Previous discussion:
https://lore.kernel.org/all/9bdc6b6d-ddf0-47af-b1ed-8d1e75bf30c2@oss.qualcomm.com/
Signed-off-by: Jingyi Wang <jingyi.wang@oss.qualcomm.com>
---
Jingyi Wang (2):
remoteproc: core: Attach rproc asynchronously in rproc_add() path
remoteproc: qcom: Check glink->edge in glink_subdev_stop()

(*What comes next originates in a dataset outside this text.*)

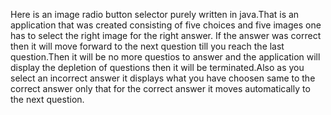 Here is an image radio button selector purely written in java.That is an application that was created consisting of five choices and five images one has to select the right image for the right answer.
If the answer was correct then it will move forward to the next question till you reach the last question.Then it will be no more questios to answer and the application will
display the depletion of questions  then it will be terminated.Also as you select an incorrect answer it displays what you have choosen same to the correct answer 
only that for the correct answer it moves automatically to the next question.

drivers/remoteproc/qcom_common.c | 3 +++
drivers/remoteproc/remoteproc_core.c | 20 ++++++++++++--------
include/linux/remoteproc.h | 1 +
3 files changed, 16 insertions(+), 8 deletions(-)
---
base-commit: db7efce4ae23ad5e42f5f55428f529ff62b86fab
change-id: 20260409-rproc-attach-issue-2e3290d6d013
Best regards,
--
Jingyi Wang <jingyi.wang@oss.qualcomm.com>
^ permalink raw reply [flat|nested] 5+ messages in thread
* [PATCH 1/2] remoteproc: core: Attach rproc asynchronously in rproc_add() path
2026-04-09 8:46 [PATCH 0/2] remoteproc: improve robustness for rproc_attach fail cases Jingyi Wang
@ 2026-04-09 8:46 ` Jingyi Wang
2026-04-10 14:28 ` Stephan Gerhold
2026-04-09 8:46 ` [PATCH 2/2] remoteproc: qcom: Check glink->edge in glink_subdev_stop() Jingyi Wang
1 sibling, 1 reply; 5+ messages in thread
From: Jingyi Wang @ 2026-04-09 8:46 UTC (permalink / raw)
To: Bjorn Andersson, Mathieu Poirier
Cc: aiqun.yu, tingwei.zhang, trilok.soni, yijie.yang,
linux-remoteproc, linux-kernel, linux-arm-msm, Jingyi Wang
For rproc with state RPROC_DETACHED and auto_boot enabled, the attach
callback will be called in the rproc_add()->rproc_trigger_auto_boot()->
rproc_boot() path, the failure in this path will cause the rproc_add()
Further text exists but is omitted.